My bronze Indian gets that.

I wish I did. When you’re emotionally dead, you don’t see. You don’t want. You don’t need. You don’t care. I wish I could see and embrace and rejoice in the blessings instead of hating this post-Tom existence.

Post-Tom!

Delete that compound modifier! It appalls me. It irritates me. It grieves me.

“Class,
post-Tom
is just the sort of modifier we want to cut from our papers,” I’d say, ambling down two rows of desks. “
Ruthlessly
cut,” I’d add with a two-handed machete move.

(Teaching high school language arts has contributed to my madness.)

But how dishonest it would be to malign those two words. They’re perfectly good descriptive words. If I’m going to grieve a word, perhaps it should be the word
hating
.

I found a
Law and Order
episode to watch before I got on the Internet and started planning tomorrow. The one thing I’m sure I won’t be doing is the zoo. I’ve been to one too many zoos in the last five years. Three summers ago, Tom and I were horrified at a bear’s behavior when we visited him in his very nice habitat. With gasps (actually I gasped, Tom laughed) we turned the boys’ strollers toward the big cat section and called the little girls away from the iron fence enclosing the uninhibited grizzly. “Hurry, girls,” we said, “the tigers want to see you!”

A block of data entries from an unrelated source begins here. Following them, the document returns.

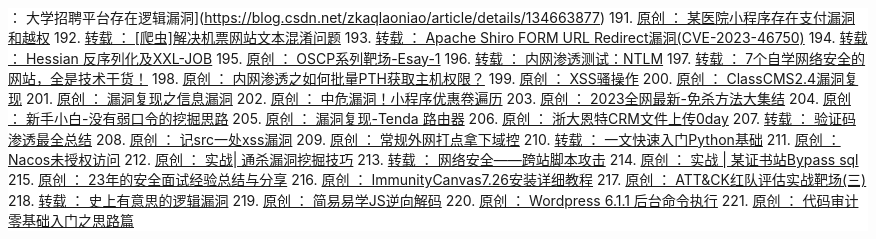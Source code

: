 ：  大学招聘平台存在逻辑漏洞](https://blog.csdn.net/zkaqlaoniao/article/details/134663877)
191. [原创
：  某医院小程序存在支付漏洞和越权](https://blog.csdn.net/zkaqlaoniao/article/details/134668105)
192. [转载
：  [爬虫]解决机票网站文本混淆问题](https://blog.csdn.net/zkaqlaoniao/article/details/134673055)
193. [转载
：  Apache Shiro FORM URL Redirect漏洞(CVE-2023-46750)](https://blog.csdn.net/zkaqlaoniao/article/details/134670268)
194. [转载
：  Hessian 反序列化及XXL-JOB](https://blog.csdn.net/zkaqlaoniao/article/details/134683283)
195. [原创
：  OSCP系列靶场-Esay-1](https://blog.csdn.net/zkaqlaoniao/article/details/134691564)
196. [转载
：  内网渗透测试：NTLM](https://blog.csdn.net/zkaqlaoniao/article/details/134691657)
197. [转载
：  7个自学网络安全的网站，全是技术干货！](https://blog.csdn.net/zkaqlaoniao/article/details/134714768)
198. [原创
：  内网渗透之如何批量PTH获取主机权限？](https://blog.csdn.net/zkaqlaoniao/article/details/134715808)
199. [原创
：  XSS骚操作](https://blog.csdn.net/zkaqlaoniao/article/details/134729638)
200. [原创
：  ClassCMS2.4漏洞复现](https://blog.csdn.net/zkaqlaoniao/article/details/134736520)
201. [原创
：  漏洞复现之信息漏洞](https://blog.csdn.net/zkaqlaoniao/article/details/134777223)
202. [原创
：  中危漏洞！小程序优惠卷遍历](https://blog.csdn.net/zkaqlaoniao/article/details/134778569)
203. [原创
：  2023全网最新-免杀方法大集结](https://blog.csdn.net/zkaqlaoniao/article/details/134787126)
204. [原创
：  新手小白-没有弱口令的挖掘思路](https://blog.csdn.net/zkaqlaoniao/article/details/134799674)
205. [原创
：  漏洞复现-Tenda 路由器](https://blog.csdn.net/zkaqlaoniao/article/details/134800676)
206. [原创
：  浙大恩特CRM文件上传0day](https://blog.csdn.net/zkaqlaoniao/article/details/134831017)
207. [转载
：  验证码渗透最全总结](https://blog.csdn.net/zkaqlaoniao/article/details/134831476)
208. [原创
：  记src一处xss漏洞](https://blog.csdn.net/zkaqlaoniao/article/details/134836458)
209. [原创
：  常规外网打点拿下域控](https://blog.csdn.net/zkaqlaoniao/article/details/134850717)
210. [转载
：  一文快速入门Python基础](https://blog.csdn.net/zkaqlaoniao/article/details/134856201)
211. [原创
：  Nacos未授权访问](https://blog.csdn.net/zkaqlaoniao/article/details/134873891)
212. [原创
：  实战| 通杀漏洞挖掘技巧](https://blog.csdn.net/zkaqlaoniao/article/details/134877698)
213. [转载
：  网络安全——跨站脚本攻击](https://blog.csdn.net/zkaqlaoniao/article/details/134882912)
214. [原创
：  实战 | 某证书站Bypass sql](https://blog.csdn.net/zkaqlaoniao/article/details/134923073)
215. [原创
：  23年的安全面试经验总结与分享](https://blog.csdn.net/zkaqlaoniao/article/details/134927463)
216. [原创
：  ImmunityCanvas7.26安装详细教程](https://blog.csdn.net/zkaqlaoniao/article/details/134944248)
217. [原创
：  ATT&CK红队评估实战靶场(三)](https://blog.csdn.net/zkaqlaoniao/article/details/134948908)
218. [转载
：  史上有意思的逻辑漏洞](https://blog.csdn.net/zkaqlaoniao/article/details/134949354)
219. [原创
：  简易易学JS逆向解码](https://blog.csdn.net/zkaqlaoniao/article/details/134966202)
220. [原创
：  Wordpress 6.1.1 后台命令执行](https://blog.csdn.net/zkaqlaoniao/article/details/134966434)
221. [原创
：  代码审计零基础入门之思路篇](https://blog.csdn.net/zkaqlaoniao/article/details/134991035)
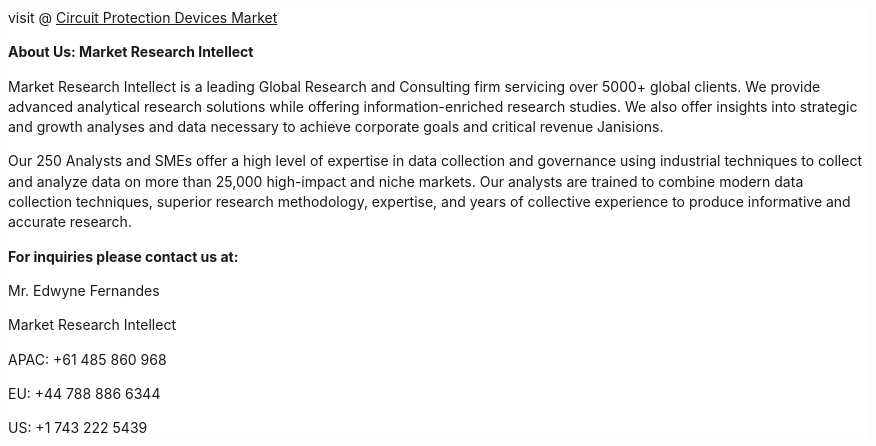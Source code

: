 visit&nbsp;@</strong>&nbsp;</span><span class="font-[700]"><a href="https://www.marketresearchintellect.com/product/circuit-protection-devices-market/?utm_source=Linkedin&utm_medium=811" target="_blank" data-tracking-control-name="article-ssr-frontend-pulse_little-text-block" data-tracking-will-navigate="" data-test-link="">Circuit Protection Devices Market</a></span></p><p><strong><span class="font-[700]">About Us: Market Research Intellect</span></strong></p><p><span class="">Market Research Intellect is a leading Global Research and Consulting firm servicing over 5000+ global clients. We provide advanced analytical research solutions while offering information-enriched research studies.&nbsp;</span>We also offer insights into strategic and growth analyses and data necessary to achieve corporate goals and critical revenue Janisions.</p><p><span class="">Our 250 Analysts and SMEs offer a high level of expertise in data collection and governance using industrial techniques to collect and analyze data on more than 25,000 high-impact and niche markets. Our analysts are trained to combine modern data collection techniques, superior research methodology, expertise, and years of collective experience to produce informative and accurate research.</span></p><p><strong>For inquiries please contact us at:</strong></p><p>Mr. Edwyne Fernandes</p><p>Market Research Intellect</p><p>APAC: +61 485 860 968</p><p>EU: +44 788 886 6344</p><p>US: +1 743 222 5439</p>

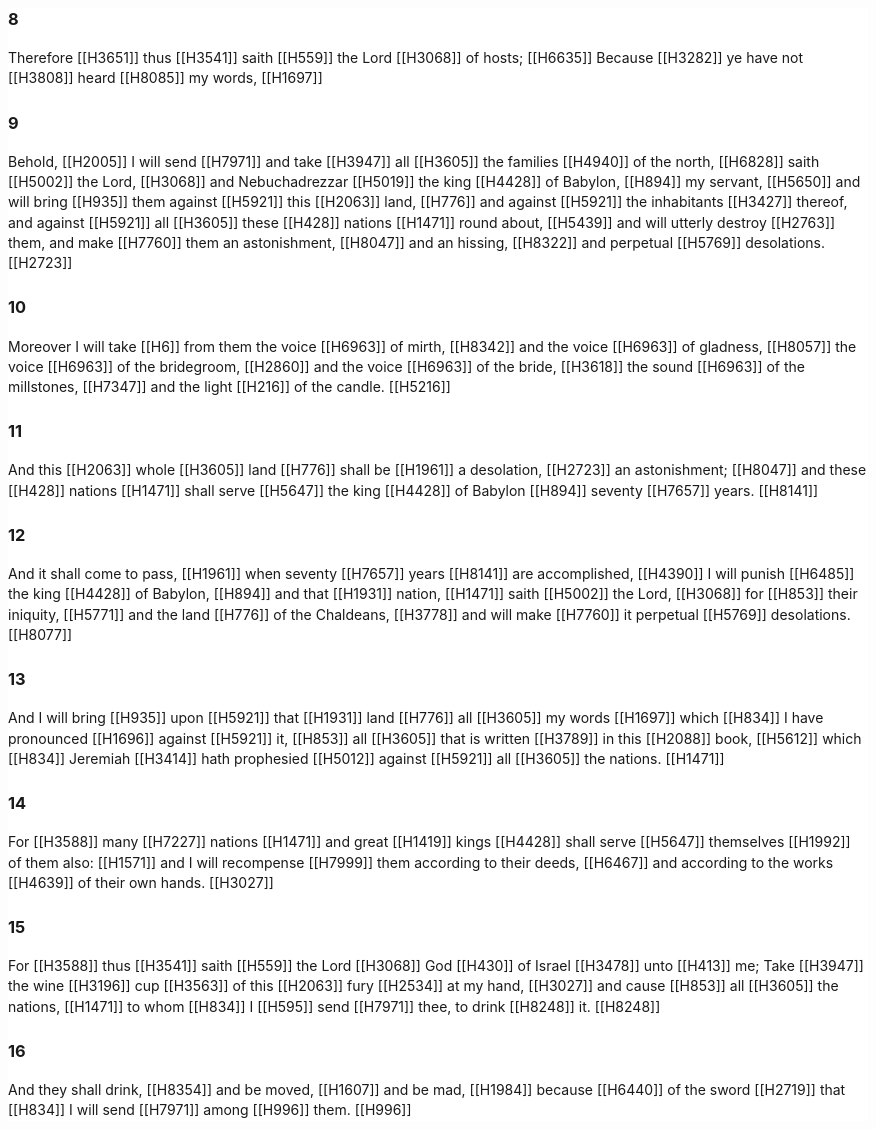 ### 8
Therefore [[H3651]] thus [[H3541]] saith [[H559]] the Lord [[H3068]] of hosts; [[H6635]] Because [[H3282]] ye have not [[H3808]] heard [[H8085]] my words, [[H1697]]

### 9
Behold, [[H2005]] I will send [[H7971]] and take [[H3947]] all [[H3605]] the families [[H4940]] of the north, [[H6828]] saith [[H5002]] the Lord, [[H3068]] and Nebuchadrezzar [[H5019]] the king [[H4428]] of Babylon, [[H894]] my servant, [[H5650]] and will bring [[H935]] them against [[H5921]] this [[H2063]] land, [[H776]] and against [[H5921]] the inhabitants [[H3427]] thereof, and against [[H5921]] all [[H3605]] these [[H428]] nations [[H1471]] round about, [[H5439]] and will utterly destroy [[H2763]] them, and make [[H7760]] them an astonishment, [[H8047]] and an hissing, [[H8322]] and perpetual [[H5769]] desolations. [[H2723]]

### 10
Moreover I will take [[H6]] from them the voice [[H6963]] of mirth, [[H8342]] and the voice [[H6963]] of gladness, [[H8057]] the voice [[H6963]] of the bridegroom, [[H2860]] and the voice [[H6963]] of the bride, [[H3618]] the sound [[H6963]] of the millstones, [[H7347]] and the light [[H216]] of the candle. [[H5216]]

### 11
And this [[H2063]] whole [[H3605]] land [[H776]] shall be [[H1961]] a desolation, [[H2723]] an astonishment; [[H8047]] and these [[H428]] nations [[H1471]] shall serve [[H5647]] the king [[H4428]] of Babylon [[H894]] seventy [[H7657]] years. [[H8141]]

### 12
And it shall come to pass, [[H1961]] when seventy [[H7657]] years [[H8141]] are accomplished, [[H4390]] I will punish [[H6485]] the king [[H4428]] of Babylon, [[H894]] and that [[H1931]] nation, [[H1471]] saith [[H5002]] the Lord, [[H3068]] for [[H853]] their iniquity, [[H5771]] and the land [[H776]] of the Chaldeans, [[H3778]] and will make [[H7760]] it perpetual [[H5769]] desolations. [[H8077]]

### 13
And I will bring [[H935]] upon [[H5921]] that [[H1931]] land [[H776]] all [[H3605]] my words [[H1697]] which [[H834]] I have pronounced [[H1696]] against [[H5921]]  it, [[H853]] all [[H3605]] that is written [[H3789]] in this [[H2088]] book, [[H5612]] which [[H834]] Jeremiah [[H3414]] hath prophesied [[H5012]] against [[H5921]] all [[H3605]] the nations. [[H1471]]

### 14
For [[H3588]] many [[H7227]] nations [[H1471]] and great [[H1419]] kings [[H4428]] shall serve [[H5647]] themselves [[H1992]] of them also: [[H1571]] and I will recompense [[H7999]] them according to their deeds, [[H6467]] and according to the works [[H4639]] of their own hands. [[H3027]]

### 15
For [[H3588]] thus [[H3541]] saith [[H559]] the Lord [[H3068]] God [[H430]] of Israel [[H3478]] unto [[H413]] me; Take [[H3947]] the wine [[H3196]] cup [[H3563]] of this [[H2063]] fury [[H2534]] at my hand, [[H3027]]  and cause [[H853]] all [[H3605]] the nations, [[H1471]] to whom [[H834]] I [[H595]] send [[H7971]] thee, to drink [[H8248]] it. [[H8248]]

### 16
And they shall drink, [[H8354]] and be moved, [[H1607]] and be mad, [[H1984]] because [[H6440]] of the sword [[H2719]] that [[H834]] I will send [[H7971]] among [[H996]] them. [[H996]]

As zoos go, few could beat the St. Louis Zoo anyway, the bear notwithstanding. There is a botanical garden here I might visit. I’ve always considered botanical gardens quite enjoyable. They used to have the power to both enchant and calm me. There’s a modern art museum as well. I could try to stretch myself and embrace modern art, instead of sitting insatiably before Renoirs and Monets. Maybe another time.

If Tom were here, we might take in the National Softball Hall of Fame. He had loved going to Cooperstown to visit the Baseball Hall of Fame. New York was our destination for our thirtieth anniversary, our last anniversary. We had a week in the city and a week in the countryside, together with our friends John and Rita, the trip culminating with Niagara Falls. We didn’t mean, we had told each other, to plan anything so obviously romantic. We weren’t the type. But the falls were phenomenal, like all such places, beyond what any picture or painting can express. Rita apparently does not believe this. It was she, leaning too far over a rail to get a better picture of this natural wonder than any postcard has rendered, who took the edge off romantic. And John too. Shocked by her uncharacteristic daring, and probably frightened as well, he called her stupid. Of course, we all knew he didn’t mean it.

Actually, I might have sent my husband off to see the Softball Hall of Fame by himself. “Let’s meet at such and such restaurant on the river walk for lunch,” I’d say, confident there would always be a later when we could be together.

I’m going to the memorial tomorrow. I’ll see what seems good after that.

August 12

Tom always drove on any trips we took, short or long. The only exception was when he decided to drive home nonstop from Southern California, a destination that had been both conference and vacation. He admitted he needed a few hours’ sleep when we hit Albuquerque and agreed to let me take over for six hours. I told him that navigating from Southern California to Springfield is not rocket science: There’s I-40 and there’s I-44. You’d have to work at getting lost. Somehow he relaxed enough to sleep, and he awoke refreshed, eager to take back the wheel and get us to Springfield. When I unfolded myself out of the passenger seat at the end of the twenty-five-hour marathon, I told him I hoped he enjoyed that little challenge, because I planned never again to ride in a car more than ten hours on any one day, preferably eight.

Surely there are roses to smell, Tom!

In fairness, he was destination oriented. He’d smell the roses when we got where we were going. And the truth is, I liked the passenger seat, reading and dozing to my heart’s content. I would love to have that luxury again, at least the dozing part. But I have discovered that I can stay awake and both drive and navigate.